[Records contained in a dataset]
..........
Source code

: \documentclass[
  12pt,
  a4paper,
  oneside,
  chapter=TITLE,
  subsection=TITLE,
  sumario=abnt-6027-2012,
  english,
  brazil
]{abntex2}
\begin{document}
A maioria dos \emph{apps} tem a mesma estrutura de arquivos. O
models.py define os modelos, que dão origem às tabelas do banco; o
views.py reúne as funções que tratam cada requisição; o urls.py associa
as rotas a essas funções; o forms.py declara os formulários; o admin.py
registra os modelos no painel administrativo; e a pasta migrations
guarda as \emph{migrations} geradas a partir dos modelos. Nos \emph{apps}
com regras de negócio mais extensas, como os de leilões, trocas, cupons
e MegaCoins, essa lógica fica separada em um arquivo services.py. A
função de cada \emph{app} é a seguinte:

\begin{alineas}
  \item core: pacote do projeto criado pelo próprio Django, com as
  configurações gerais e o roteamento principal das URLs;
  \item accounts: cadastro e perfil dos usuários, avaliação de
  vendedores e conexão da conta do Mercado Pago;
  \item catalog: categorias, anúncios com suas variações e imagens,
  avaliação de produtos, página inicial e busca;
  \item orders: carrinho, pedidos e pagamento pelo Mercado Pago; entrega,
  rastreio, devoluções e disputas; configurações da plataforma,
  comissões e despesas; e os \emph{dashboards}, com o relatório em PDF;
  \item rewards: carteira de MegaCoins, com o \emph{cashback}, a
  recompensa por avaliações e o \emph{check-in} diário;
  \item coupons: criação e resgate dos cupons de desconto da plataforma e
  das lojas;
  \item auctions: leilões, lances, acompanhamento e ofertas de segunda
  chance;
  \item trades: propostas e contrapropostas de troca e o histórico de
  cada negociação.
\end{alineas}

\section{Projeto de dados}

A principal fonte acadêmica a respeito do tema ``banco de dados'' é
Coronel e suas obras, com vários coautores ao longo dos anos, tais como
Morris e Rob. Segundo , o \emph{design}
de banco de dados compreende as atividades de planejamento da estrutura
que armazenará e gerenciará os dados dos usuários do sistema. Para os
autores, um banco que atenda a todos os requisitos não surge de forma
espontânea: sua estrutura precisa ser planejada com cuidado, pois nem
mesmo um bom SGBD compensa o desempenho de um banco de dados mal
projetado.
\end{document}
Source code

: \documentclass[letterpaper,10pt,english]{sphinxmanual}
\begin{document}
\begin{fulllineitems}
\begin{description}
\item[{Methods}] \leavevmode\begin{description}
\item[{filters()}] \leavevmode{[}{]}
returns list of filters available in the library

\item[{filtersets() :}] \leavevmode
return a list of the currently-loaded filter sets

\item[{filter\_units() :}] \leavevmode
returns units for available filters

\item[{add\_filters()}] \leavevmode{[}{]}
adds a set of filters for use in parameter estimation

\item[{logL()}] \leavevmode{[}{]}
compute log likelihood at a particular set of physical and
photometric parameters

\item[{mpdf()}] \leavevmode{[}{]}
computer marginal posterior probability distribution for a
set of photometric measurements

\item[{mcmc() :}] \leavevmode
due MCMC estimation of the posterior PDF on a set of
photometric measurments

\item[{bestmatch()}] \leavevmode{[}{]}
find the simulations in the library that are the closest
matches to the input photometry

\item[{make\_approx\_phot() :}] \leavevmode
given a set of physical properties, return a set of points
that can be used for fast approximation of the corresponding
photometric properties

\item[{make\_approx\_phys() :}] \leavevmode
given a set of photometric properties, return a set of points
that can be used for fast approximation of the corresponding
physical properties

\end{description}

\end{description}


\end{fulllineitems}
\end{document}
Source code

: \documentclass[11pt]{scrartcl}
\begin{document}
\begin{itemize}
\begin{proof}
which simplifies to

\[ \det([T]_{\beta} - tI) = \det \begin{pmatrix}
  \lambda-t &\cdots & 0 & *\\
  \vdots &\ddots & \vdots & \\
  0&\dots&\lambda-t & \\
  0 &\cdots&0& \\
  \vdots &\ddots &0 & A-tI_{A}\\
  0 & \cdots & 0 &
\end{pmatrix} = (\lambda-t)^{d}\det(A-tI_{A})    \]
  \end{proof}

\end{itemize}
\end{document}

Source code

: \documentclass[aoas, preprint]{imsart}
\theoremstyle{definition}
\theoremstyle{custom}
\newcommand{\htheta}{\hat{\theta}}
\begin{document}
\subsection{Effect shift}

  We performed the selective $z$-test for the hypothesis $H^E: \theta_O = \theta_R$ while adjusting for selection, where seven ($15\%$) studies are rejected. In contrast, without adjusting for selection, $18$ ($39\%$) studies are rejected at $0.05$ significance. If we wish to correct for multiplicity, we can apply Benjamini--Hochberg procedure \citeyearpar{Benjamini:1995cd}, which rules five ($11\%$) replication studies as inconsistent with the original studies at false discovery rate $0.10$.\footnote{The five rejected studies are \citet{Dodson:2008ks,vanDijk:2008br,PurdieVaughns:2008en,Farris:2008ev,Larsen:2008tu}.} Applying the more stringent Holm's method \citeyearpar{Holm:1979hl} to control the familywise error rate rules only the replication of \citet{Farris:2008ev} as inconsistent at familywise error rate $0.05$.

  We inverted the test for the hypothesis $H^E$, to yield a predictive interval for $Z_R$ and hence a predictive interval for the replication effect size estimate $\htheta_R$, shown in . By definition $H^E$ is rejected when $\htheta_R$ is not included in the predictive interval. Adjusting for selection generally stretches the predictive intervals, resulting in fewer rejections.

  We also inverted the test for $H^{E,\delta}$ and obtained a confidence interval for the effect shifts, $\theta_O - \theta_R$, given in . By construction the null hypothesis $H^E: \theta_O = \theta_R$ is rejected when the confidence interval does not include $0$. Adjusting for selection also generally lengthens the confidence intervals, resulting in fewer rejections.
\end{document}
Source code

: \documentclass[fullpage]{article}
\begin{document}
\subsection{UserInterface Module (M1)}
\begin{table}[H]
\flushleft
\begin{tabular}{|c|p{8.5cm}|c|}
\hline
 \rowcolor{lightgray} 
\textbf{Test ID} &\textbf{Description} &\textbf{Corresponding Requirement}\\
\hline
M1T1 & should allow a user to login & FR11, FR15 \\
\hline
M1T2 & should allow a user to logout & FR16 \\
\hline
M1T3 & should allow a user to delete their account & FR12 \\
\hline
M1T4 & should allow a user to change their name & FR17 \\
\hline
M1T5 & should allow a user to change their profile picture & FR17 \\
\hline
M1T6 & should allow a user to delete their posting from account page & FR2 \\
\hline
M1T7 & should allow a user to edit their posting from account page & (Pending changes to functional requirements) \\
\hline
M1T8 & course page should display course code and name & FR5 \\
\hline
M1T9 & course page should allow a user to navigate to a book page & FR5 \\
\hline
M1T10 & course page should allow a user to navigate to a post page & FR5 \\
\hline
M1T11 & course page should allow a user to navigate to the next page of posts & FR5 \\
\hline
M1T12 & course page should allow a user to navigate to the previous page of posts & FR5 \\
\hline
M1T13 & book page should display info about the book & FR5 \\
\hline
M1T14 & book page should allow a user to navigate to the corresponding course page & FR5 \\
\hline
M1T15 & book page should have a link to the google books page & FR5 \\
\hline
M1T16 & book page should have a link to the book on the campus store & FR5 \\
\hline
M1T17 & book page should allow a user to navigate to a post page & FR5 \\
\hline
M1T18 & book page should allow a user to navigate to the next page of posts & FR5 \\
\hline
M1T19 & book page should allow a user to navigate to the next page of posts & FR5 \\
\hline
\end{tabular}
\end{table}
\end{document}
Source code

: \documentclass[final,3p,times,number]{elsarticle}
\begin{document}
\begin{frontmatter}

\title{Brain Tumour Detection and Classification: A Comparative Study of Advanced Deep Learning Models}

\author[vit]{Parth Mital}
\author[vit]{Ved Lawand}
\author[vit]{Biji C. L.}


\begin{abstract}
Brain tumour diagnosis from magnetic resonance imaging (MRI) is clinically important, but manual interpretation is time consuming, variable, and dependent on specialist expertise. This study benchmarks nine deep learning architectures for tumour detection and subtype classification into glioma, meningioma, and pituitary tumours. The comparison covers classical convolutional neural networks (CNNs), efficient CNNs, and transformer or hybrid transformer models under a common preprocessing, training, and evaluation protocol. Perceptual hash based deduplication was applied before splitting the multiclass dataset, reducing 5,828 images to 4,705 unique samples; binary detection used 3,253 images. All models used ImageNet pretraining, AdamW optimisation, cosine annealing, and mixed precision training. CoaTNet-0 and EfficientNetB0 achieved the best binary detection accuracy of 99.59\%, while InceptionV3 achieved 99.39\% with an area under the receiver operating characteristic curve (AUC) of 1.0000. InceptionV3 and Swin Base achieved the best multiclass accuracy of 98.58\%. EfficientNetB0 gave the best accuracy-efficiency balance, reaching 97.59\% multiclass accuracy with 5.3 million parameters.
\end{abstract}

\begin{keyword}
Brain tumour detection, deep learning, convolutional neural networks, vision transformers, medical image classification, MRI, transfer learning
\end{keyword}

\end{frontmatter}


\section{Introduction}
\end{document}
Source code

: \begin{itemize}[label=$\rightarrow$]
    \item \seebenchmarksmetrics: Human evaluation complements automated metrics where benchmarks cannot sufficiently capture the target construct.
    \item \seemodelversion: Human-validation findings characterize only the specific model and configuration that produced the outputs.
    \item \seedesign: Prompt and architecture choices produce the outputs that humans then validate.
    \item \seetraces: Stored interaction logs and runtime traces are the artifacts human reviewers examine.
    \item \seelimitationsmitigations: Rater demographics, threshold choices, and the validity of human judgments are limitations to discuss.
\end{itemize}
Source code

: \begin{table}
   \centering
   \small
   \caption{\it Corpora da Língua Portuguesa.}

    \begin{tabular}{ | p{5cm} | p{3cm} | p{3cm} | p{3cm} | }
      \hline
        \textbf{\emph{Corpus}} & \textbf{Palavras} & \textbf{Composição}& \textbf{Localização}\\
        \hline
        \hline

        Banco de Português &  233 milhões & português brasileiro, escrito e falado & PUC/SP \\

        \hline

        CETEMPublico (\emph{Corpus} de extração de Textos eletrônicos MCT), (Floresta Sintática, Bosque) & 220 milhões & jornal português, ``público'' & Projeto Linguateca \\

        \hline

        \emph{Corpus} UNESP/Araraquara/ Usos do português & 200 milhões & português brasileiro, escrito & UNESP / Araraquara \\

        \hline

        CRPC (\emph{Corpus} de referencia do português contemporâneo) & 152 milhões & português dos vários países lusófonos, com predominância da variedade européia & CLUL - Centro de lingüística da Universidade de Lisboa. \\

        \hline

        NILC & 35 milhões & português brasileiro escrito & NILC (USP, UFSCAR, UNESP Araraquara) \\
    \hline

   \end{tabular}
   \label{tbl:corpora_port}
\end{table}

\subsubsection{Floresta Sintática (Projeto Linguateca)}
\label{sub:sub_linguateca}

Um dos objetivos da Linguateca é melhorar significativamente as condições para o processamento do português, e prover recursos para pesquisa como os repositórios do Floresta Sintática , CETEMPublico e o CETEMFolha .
..........
● **Assignment**:
Search the records for the word "delete". Copy each line where it appears.

● **Expected output**:
M1T3 & should allow a user to delete their account & FR12 \\
M1T6 & should allow a user to delete their posting from account page & FR2 \\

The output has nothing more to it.